Start of Block

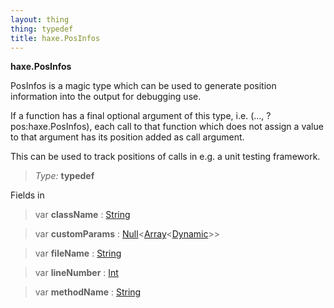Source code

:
 ```yaml
---
layout: thing
thing: typedef
title: haxe.PosInfos
---
```

**haxe.PosInfos**

PosInfos is a magic type which can be used to generate position information
into the output for debugging use.

If a function has a final optional argument of this type, i.e.
(..., ?pos:haxe.PosInfos), each call to that function which does not assign
a value to that argument has its position added as call argument.

This can be used to track positions of calls in e.g. a unit testing
framework.



> *Type:* **typedef**

Fields in 


> var **className** : <a href="../String.html" class="type">String</a>

> var **customParams** : <a href="../Null.html" class="type">Null</a>&lt;<a href="../Array.html" class="type">Array</a>&lt;<a href="../Dynamic.html" class="type">Dynamic</a>&gt;&gt;

> var **fileName** : <a href="../String.html" class="type">String</a>

> var **lineNumber** : <a href="../Int.html" class="type">Int</a>

> var **methodName** : <a href="../String.html" class="type">String</a>



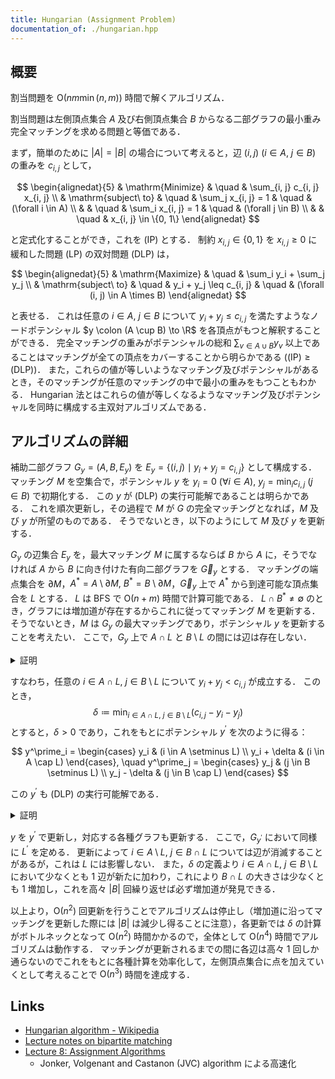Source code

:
 ```yaml
---
title: Hungarian (Assignment Problem)
documentation_of: ./hungarian.hpp
---
```


## 概要
割当問題を $\mathrm{O}(n m \min(n, m))$ 時間で解くアルゴリズム．

割当問題は左側頂点集合 $A$ 及び右側頂点集合 $B$ からなる二部グラフの最小重み完全マッチングを求める問題と等価である．

まず，簡単のために $|A| = |B|$ の場合について考えると，辺 $(i, j)\ (i \in A,\ j \in B)$ の重みを $c_{i, j}$ として，

$$
\begin{alignedat}{5}
    & \mathrm{Minimize}     & \quad & \sum_{i, j} c_{i, j} x_{i, j} \\
    & \mathrm{subject\ to}  & \quad & \sum_j x_{i, j} = 1 & \quad & (\forall i \in A) \\
    &                       & \quad & \sum_i x_{i, j} = 1 & \quad & (\forall j \in B) \\
    &                       & \quad & x_{i, j} \in \{0, 1\}
\end{alignedat}
$$

と定式化することができ，これを (IP) とする．
制約 $x_{i, j} \in \{0, 1\}$ を $x_{i, j} \geq 0$ に緩和した問題 (LP) の双対問題 (DLP) は，

$$
\begin{alignedat}{5}
    & \mathrm{Maximize}     & \quad & \sum_i y_i + \sum_j y_j \\
    & \mathrm{subject\ to}  & \quad & y_i + y_j \leq c_{i, j} & \quad & (\forall (i, j) \in A \times B)
\end{alignedat}
$$

と表せる．
これは任意の $i \in A,\ j \in B$ について $y_i + y_j \leq c_{i, j}$ を満たすようなノードポテンシャル $y \colon (A \cup B) \to \R$ を各頂点がもつと解釈することができる．
完全マッチングの重みがポテンシャルの総和 $\sum_{v \in A \cup B} y_v$ 以上であることはマッチングが全ての頂点をカバーすることから明らかである ($\mathrm{(IP)} \geq \mathrm{(DLP)}$)．
また，これらの値が等しいようなマッチング及びポテンシャルがあるとき，そのマッチングが任意のマッチングの中で最小の重みをもつこともわかる．
Hungarian 法とはこれらの値が等しくなるようなマッチング及びポテンシャルを同時に構成する主双対アルゴリズムである．

## アルゴリズムの詳細
補助二部グラフ $G_y = (A, B, E_y)$ を $E_y = \{(i, j) \mid y_i + y_j = c_{i, j}\}$ として構成する．
マッチング $M$ を空集合で，ポテンシャル $y$ を $y_i = 0\ (\forall i \in A),\ y_j =  \min_i c_{i, j}\ (j \in B)$  で初期化する．
この $y$ が (DLP) の実行可能解であることは明らかである．
これを順次更新し，その過程で $M$ が $G$ の完全マッチングとなれば，$M$ 及び $y$ が所望のものである．
そうでないとき，以下のようにして $M$ 及び $y$ を更新する．

$G_y$ の辺集合 $E_y$ を，最大マッチング $M$ に属するならば $B$ から $A$ に，そうでなければ $A$ から $B$ に向き付けた有向二部グラフを $\vec{G}_y$ とする．
マッチングの端点集合を $\partial M$，$A^\ast = A \setminus \partial M,\ B^\ast = B \setminus \partial M$，$\vec{G}_y$ 上で $A^\ast$ から到達可能な頂点集合を $L$ とする．
$L$ は BFS で $\mathrm{O}(n + m)$ 時間で計算可能である．
$L \cap B^\ast \neq \emptyset$ のとき，グラフには増加道が存在するからこれに従ってマッチング $M$ を更新する．
そうでないとき，$M$ は $G_y$ の最大マッチングであり，ポテンシャル $y$ を更新することを考えたい．
ここで，$G_y$ 上で $A \cap L$ と $B \setminus L$ の間には辺は存在しない．

<details>
<summary>証明</summary>
<div>

$e = (u, v) \in E_y\ (u \in A \cap L,\ v \in B \setminus L)$ が存在するとする．
$e \in M$ のとき，$u \in L$ かつ $u \notin A^\ast$ より $v \in L$ が成立する必要があるが，これは $v \notin L$ に矛盾する．
$e \in E_y \setminus M$ とすると，$u \in L$ より $L$ の定義から $v \in L$ で同様に矛盾が導ける．

$\blacksquare$

</div>
</details>

すなわち，任意の $i \in A \cap L,\ j \in B \setminus L$ について $y_i + y_j < c_{i, j}$ が成立する．
このとき，
$$
\delta \coloneqq \min_{i \in A \cap L,\ j \in B \setminus L} (c_{i, j} - y_i - y_j)
$$
とすると，$\delta > 0$ であり，これをもとにポテンシャル $y^\prime$ を次のように得る：

$$
y^\prime_i = \begin{cases}
    y_i             & (i \in A \setminus L) \\
    y_i + \delta    & (i \in A \cap L)
\end{cases}, \quad
y^\prime_j = \begin{cases}
    y_j             & (j \in B \setminus L) \\
    y_j - \delta    & (j \in B \cap L)
\end{cases}
$$

この $y^\prime$ も (DLP) の実行可能解である．


<details>
<summary>証明</summary>
<div>

$i \in A \cap L$ かつ $j \in B \setminus L$ のとき，

$$
\begin{aligned}
    y^\prime_i + y^\prime_j
    & = y_i + y_j + \delta \\
    & = y_i + y_j + \min_{i \in A \cap L,\ j \in B \setminus L} (c_{i, j} - y_i - y_j) \\
    & \leq y_i + y_j + (c_{i, j} - y_i - y_j) \\
    & = c_{i, j}.
\end{aligned}
$$

それ以外の場合は $\delta > 0$ より明らか．

$\blacksquare$

</div>
</details>

$y$ を $y^\prime$ で更新し，対応する各種グラフも更新する．
ここで，$G_{y^\prime}$ において同様に $L^\prime$ を定める．
更新によって $i \in A \setminus L,\ j \in B \cap L$ については辺が消滅することがあるが，これは $L$ には影響しない．
また，$\delta$ の定義より $i \in A \cap L,\ j \in B \setminus L$ において少なくとも 1 辺が新たに加わり，これにより $B \cap L$ の大きさは少なくとも $1$ 増加し，これを高々 $|B|$ 回繰り返せば必ず増加道が発見できる．

以上より，$\mathrm{O}(n^2)$ 回更新を行うことでアルゴリズムは停止し（増加道に沿ってマッチングを更新した際には $|B|$ は減少し得ることに注意），各更新では $\delta$ の計算がボトルネックとなって $\mathrm{O}(n^2)$ 時間かかるので，全体として $\mathrm{O}(n^4)$ 時間でアルゴリズムは動作する．
マッチングが更新されるまでの間に各辺は高々 1 回しか通らないのでこれをもとに各種計算を効率化して，左側頂点集合に点を加えていくとして考えることで $\mathrm{O}(n^3)$ 時間を達成する．

## Links
- [Hungarian algorithm - Wikipedia](https://en.wikipedia.org/wiki/Hungarian_algorithm)
- [Lecture notes on bipartite matching](https://math.mit.edu/~goemans/18453S17/matching-notes.pdf)
- [Lecture 8: Assignment Algorithms](https://cyberlab.engr.uconn.edu/wp-content/uploads/sites/2576/2018/09/Lecture_8.pdf)
  - Jonker, Volgenant and Castanon (JVC) algorithm による高速化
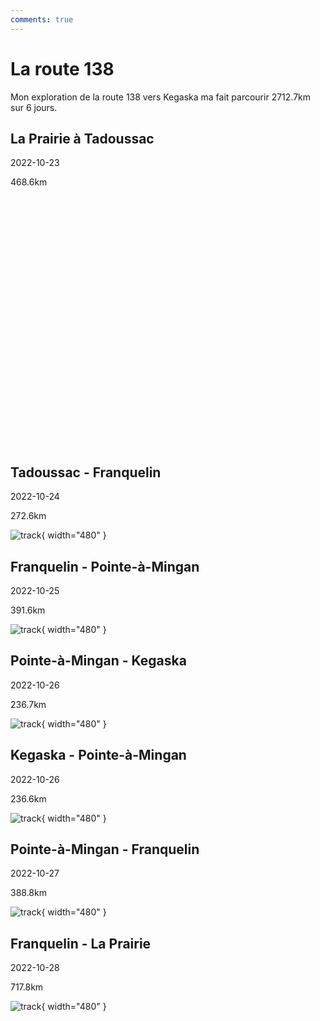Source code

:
 ```yaml
---
comments: true
---
```


# La route 138

Mon exploration de la route 138 vers Kegaska ma fait parcourir 
2712.7km sur 6 jours.

## La Prairie à Tadoussac

2022-10-23

468.6km

<div id="mapid" style="height: 400px;width: 600px"></div>

<script type="text/javascript">
  document.addEventListener("DOMContentLoaded", function() {

    var map = L.map('mapid');

    L.tileLayer('https://{s}.tile.openstreetmap.org/{z}/{x}/{y}.png', {
        maxZoom: 12,
        attribution: '&copy; <a href="https://www.openstreetmap.org/copyright">OpenStreetMap</a>'
    }).addTo(map);

    var gpx = '/assets/gpx/2022-10-23_LaPrairie-Tadoussac.gpx'; // URL to your GPX file or the GPX itself
    new L.GPX(gpx, {
      async: true,
      marker_options: {
        startIconUrl: '',
        endIconUrl: '',
        shadowUrl: ''
      }
    }).on('loaded', function(e) {
      map.fitBounds(e.target.getBounds());
      // e.target.get_distance()
    }).addTo(map);

  })
</script>

## Tadoussac - Franquelin

2022-10-24

272.6km

![track](../assets/images/route138/track_2022-10-24.png){ width="480" }

## Franquelin - Pointe-à-Mingan

2022-10-25

391.6km

![track](../assets/images/route138/track_2022-10-25.png){ width="480" }

## Pointe-à-Mingan - Kegaska

2022-10-26

236.7km

![track](../assets/images/route138/track_2022-10-26a.png){ width="480" }

## Kegaska - Pointe-à-Mingan

2022-10-26

236.6km

![track](../assets/images/route138/track_2022-10-26b.png){ width="480" }

## Pointe-à-Mingan - Franquelin

2022-10-27

388.8km

![track](../assets/images/route138/track_2022-10-27.png){ width="480" }

## Franquelin - La Prairie

2022-10-28

717.8km

![track](../assets/images/route138/track_2022-10-28.png){ width="480" }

End of Block

__Work instruction__:
Wherever the string "Pointe" occurs in the data, copy the line that holds it.

__Written solution__:
## Franquelin - Pointe-à-Mingan
## Pointe-à-Mingan - Kegaska
## Kegaska - Pointe-à-Mingan
## Pointe-à-Mingan - Franquelin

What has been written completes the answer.